==== Given information

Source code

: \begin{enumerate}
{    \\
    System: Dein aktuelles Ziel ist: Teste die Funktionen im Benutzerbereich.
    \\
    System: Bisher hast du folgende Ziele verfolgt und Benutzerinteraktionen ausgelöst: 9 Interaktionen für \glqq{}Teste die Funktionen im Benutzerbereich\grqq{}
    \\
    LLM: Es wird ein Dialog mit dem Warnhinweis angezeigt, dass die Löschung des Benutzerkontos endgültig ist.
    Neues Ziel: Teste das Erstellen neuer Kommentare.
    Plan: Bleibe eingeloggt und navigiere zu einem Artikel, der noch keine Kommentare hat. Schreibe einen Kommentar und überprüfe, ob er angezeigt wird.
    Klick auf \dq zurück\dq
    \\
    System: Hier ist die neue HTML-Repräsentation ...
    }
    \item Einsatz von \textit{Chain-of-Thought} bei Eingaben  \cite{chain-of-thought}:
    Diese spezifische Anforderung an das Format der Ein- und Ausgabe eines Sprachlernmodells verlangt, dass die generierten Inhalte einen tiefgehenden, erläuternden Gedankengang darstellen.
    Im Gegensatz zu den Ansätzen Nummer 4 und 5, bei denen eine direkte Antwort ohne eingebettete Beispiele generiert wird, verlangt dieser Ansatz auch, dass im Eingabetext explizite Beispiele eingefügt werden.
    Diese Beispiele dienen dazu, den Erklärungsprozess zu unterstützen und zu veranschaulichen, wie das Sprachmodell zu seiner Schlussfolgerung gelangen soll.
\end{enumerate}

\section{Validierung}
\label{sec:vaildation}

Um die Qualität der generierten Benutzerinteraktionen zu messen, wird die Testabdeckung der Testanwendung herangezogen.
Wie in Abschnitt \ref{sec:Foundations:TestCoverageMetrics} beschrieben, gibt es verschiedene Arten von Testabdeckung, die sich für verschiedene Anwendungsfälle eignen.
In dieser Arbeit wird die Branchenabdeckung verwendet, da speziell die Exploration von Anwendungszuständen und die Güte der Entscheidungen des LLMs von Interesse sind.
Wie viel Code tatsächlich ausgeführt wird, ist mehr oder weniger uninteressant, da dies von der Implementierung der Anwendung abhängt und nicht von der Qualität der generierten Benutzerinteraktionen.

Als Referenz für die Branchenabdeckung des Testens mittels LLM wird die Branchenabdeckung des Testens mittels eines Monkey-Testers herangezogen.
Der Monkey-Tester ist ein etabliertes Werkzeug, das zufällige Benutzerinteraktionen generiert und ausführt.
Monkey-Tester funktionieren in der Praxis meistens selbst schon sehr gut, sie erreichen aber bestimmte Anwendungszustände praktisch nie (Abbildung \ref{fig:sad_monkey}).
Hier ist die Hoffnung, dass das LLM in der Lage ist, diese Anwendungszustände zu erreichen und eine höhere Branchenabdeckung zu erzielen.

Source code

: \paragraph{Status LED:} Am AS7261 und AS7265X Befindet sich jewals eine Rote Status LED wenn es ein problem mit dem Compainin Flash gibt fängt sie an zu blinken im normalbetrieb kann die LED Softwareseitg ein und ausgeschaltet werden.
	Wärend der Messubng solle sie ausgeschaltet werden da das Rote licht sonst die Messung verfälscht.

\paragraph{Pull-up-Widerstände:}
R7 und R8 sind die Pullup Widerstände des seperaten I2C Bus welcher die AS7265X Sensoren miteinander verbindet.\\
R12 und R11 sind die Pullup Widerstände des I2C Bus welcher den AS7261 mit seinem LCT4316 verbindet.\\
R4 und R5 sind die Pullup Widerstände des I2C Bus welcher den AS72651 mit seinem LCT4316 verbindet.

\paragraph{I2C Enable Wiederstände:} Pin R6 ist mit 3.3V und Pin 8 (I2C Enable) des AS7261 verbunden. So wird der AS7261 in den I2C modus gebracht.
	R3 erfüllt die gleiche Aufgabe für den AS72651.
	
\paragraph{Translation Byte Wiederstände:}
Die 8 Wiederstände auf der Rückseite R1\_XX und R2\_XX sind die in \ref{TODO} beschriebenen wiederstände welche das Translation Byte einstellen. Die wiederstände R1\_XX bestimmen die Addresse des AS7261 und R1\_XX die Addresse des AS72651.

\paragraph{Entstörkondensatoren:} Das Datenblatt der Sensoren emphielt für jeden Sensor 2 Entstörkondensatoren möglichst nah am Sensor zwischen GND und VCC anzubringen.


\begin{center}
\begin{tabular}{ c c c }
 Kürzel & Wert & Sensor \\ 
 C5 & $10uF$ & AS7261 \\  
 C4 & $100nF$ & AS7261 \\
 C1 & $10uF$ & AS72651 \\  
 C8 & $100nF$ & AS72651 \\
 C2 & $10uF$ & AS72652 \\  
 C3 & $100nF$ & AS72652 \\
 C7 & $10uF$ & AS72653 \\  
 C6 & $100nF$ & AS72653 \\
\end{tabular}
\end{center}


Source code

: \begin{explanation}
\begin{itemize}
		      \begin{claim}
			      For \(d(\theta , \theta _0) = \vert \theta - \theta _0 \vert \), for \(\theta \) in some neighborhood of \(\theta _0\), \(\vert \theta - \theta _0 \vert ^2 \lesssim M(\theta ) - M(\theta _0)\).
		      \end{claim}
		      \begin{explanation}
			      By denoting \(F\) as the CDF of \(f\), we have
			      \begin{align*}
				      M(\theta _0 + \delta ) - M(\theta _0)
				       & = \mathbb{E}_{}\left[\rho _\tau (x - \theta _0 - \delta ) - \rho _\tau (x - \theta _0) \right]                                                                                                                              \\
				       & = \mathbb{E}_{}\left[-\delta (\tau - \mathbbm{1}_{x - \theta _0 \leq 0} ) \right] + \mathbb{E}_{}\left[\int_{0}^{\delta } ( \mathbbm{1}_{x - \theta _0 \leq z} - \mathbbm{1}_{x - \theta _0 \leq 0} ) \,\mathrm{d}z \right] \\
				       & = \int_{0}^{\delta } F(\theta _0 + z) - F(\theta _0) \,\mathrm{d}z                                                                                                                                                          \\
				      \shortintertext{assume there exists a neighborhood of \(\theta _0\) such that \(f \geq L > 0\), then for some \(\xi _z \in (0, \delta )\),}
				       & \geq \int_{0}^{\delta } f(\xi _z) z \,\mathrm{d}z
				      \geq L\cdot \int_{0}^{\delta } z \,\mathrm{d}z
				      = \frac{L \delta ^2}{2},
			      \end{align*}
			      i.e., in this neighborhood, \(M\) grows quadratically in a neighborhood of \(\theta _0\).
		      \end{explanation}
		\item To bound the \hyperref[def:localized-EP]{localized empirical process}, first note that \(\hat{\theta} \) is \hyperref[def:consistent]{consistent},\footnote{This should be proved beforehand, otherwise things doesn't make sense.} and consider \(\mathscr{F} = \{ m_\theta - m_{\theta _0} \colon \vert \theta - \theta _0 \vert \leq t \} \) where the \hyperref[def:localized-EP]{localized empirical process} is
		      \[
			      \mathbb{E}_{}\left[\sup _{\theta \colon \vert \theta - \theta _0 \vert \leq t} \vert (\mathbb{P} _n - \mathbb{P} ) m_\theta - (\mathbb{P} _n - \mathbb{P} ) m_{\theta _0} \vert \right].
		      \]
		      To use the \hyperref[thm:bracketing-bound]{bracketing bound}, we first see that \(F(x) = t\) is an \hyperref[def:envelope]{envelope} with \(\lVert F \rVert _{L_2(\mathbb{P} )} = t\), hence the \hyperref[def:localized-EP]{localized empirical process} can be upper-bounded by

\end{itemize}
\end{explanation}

========
==== Given information

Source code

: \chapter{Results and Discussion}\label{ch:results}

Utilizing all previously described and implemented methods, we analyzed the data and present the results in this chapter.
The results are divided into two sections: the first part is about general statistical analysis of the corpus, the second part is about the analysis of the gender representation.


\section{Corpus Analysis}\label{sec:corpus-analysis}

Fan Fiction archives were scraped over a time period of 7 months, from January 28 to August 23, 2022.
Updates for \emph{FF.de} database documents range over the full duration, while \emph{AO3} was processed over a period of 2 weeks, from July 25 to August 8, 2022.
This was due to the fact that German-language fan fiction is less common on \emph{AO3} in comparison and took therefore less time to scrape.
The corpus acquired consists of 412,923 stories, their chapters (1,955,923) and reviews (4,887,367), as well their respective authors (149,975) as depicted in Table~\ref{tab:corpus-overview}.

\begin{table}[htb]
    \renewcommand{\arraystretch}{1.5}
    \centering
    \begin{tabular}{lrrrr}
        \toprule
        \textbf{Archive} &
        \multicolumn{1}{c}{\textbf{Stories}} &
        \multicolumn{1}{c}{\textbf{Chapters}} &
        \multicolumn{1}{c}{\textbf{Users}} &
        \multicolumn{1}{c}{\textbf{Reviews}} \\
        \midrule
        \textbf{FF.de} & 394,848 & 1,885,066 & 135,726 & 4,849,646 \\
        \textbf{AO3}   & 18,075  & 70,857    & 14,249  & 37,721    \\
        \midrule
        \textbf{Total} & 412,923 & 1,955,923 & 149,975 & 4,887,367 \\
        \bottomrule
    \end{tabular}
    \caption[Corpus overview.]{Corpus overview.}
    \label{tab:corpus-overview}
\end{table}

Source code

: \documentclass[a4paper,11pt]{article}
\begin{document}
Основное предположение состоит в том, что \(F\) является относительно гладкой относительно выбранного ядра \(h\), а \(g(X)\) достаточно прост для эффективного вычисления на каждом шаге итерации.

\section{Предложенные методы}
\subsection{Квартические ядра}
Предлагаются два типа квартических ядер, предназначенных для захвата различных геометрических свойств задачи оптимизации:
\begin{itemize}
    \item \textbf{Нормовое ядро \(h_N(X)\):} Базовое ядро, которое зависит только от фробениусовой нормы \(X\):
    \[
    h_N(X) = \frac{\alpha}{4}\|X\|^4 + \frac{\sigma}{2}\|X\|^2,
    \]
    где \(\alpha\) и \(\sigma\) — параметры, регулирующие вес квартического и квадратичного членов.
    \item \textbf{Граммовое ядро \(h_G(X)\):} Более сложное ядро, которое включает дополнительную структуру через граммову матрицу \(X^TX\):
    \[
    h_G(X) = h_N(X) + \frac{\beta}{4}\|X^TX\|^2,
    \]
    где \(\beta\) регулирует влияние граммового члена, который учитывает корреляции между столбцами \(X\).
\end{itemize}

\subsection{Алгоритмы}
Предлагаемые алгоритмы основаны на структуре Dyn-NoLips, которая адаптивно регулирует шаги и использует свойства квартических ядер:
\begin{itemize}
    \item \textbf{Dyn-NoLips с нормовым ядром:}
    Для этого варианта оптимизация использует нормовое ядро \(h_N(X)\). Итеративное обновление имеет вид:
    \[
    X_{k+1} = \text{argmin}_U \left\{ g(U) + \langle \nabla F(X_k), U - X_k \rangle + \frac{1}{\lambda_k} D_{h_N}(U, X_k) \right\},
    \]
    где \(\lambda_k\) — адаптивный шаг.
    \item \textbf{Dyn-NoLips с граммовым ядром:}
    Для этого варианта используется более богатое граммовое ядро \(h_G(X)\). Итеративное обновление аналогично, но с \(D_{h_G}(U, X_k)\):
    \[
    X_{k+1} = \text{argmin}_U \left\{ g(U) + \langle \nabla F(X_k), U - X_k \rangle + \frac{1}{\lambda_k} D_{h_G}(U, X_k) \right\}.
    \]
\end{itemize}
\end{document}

========
==== Given information

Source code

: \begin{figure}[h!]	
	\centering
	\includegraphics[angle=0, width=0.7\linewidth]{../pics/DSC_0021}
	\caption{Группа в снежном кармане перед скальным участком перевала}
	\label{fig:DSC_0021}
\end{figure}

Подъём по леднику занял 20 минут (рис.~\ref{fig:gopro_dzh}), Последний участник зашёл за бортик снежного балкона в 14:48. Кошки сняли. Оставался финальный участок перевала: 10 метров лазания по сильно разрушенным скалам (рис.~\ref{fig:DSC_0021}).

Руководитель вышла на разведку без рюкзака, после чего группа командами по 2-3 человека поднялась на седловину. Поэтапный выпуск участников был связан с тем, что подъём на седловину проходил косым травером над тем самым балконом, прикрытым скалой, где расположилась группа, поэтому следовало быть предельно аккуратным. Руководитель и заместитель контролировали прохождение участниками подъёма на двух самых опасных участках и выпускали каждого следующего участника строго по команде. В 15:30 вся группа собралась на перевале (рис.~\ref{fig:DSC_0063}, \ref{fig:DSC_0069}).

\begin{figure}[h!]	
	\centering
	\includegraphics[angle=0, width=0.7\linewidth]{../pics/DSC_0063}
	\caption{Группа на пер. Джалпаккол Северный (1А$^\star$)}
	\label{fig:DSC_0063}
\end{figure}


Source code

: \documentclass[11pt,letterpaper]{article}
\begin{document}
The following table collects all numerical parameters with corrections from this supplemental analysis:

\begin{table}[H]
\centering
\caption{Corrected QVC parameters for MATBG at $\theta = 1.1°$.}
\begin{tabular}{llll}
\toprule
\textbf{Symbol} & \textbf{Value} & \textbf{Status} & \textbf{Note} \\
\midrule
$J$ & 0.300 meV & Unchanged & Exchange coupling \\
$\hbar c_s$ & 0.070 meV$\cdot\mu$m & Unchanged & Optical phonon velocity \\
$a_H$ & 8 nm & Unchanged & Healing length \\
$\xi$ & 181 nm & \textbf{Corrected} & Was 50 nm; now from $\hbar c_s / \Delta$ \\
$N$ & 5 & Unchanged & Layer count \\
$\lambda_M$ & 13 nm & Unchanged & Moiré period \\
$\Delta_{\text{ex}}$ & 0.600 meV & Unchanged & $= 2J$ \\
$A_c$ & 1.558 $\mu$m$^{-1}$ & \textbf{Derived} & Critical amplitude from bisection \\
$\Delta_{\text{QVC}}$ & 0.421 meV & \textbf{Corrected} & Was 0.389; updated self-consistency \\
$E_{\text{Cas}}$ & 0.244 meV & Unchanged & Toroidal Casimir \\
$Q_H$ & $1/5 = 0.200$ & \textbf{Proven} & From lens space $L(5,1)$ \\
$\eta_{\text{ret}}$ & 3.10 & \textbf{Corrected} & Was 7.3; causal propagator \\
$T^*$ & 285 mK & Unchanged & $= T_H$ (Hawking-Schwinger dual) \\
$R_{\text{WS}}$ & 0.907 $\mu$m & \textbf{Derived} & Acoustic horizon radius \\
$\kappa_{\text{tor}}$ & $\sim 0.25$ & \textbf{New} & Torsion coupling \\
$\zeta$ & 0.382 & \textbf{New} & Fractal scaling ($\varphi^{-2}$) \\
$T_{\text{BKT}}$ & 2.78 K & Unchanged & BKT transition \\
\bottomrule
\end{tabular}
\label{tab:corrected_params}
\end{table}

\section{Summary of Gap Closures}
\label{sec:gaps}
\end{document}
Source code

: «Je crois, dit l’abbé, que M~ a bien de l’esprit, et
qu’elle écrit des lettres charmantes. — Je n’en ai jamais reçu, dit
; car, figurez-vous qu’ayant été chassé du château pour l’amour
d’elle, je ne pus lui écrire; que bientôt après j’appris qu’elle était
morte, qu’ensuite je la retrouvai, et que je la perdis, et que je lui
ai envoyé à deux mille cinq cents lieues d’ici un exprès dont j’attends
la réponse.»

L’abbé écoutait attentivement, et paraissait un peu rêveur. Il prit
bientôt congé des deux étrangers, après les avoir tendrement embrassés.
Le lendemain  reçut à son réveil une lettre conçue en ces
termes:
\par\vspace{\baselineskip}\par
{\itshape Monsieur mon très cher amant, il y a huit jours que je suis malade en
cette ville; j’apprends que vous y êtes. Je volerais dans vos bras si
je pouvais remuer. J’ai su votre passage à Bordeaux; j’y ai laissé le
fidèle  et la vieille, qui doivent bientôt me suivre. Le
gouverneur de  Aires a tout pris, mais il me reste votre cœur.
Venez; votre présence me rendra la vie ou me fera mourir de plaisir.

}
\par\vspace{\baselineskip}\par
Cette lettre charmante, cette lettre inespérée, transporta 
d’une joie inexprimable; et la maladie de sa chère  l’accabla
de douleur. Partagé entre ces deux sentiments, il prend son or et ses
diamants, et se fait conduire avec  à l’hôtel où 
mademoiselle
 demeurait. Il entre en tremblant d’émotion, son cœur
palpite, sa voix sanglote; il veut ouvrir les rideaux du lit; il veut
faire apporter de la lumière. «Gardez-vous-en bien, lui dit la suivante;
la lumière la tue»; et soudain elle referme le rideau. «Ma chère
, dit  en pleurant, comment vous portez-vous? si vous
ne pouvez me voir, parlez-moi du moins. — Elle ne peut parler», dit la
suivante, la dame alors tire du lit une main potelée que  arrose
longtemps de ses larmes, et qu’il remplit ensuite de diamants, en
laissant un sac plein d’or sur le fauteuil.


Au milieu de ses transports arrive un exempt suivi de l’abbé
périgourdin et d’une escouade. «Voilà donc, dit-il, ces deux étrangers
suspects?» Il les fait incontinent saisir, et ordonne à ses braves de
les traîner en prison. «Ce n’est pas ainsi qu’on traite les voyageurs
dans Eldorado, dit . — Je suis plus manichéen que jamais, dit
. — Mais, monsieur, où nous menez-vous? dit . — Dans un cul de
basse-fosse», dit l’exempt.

========

### Exercise
Repeat the entries above verbatim, but only from the line that has "me suivre. Le" down to the line that has "la lumière la", inclusive.

### Exercise solution
fidèle  et la vieille, qui doivent bientôt me suivre. Le
gouverneur de  Aires a tout pris, mais il me reste votre cœur.
Venez; votre présence me rendra la vie ou me fera mourir de plaisir.

}
\par\vspace{\baselineskip}\par
Cette lettre charmante, cette lettre inespérée, transporta 
d’une joie inexprimable; et la maladie de sa chère  l’accabla
de douleur. Partagé entre ces deux sentiments, il prend son or et ses
diamants, et se fait conduire avec  à l’hôtel où 
mademoiselle
 demeurait. Il entre en tremblant d’émotion, son cœur
palpite, sa voix sanglote; il veut ouvrir les rideaux du lit; il veut
faire apporter de la lumière. «Gardez-vous-en bien, lui dit la suivante;
la lumière la tue»; et soudain elle referme le rideau. «Ma chère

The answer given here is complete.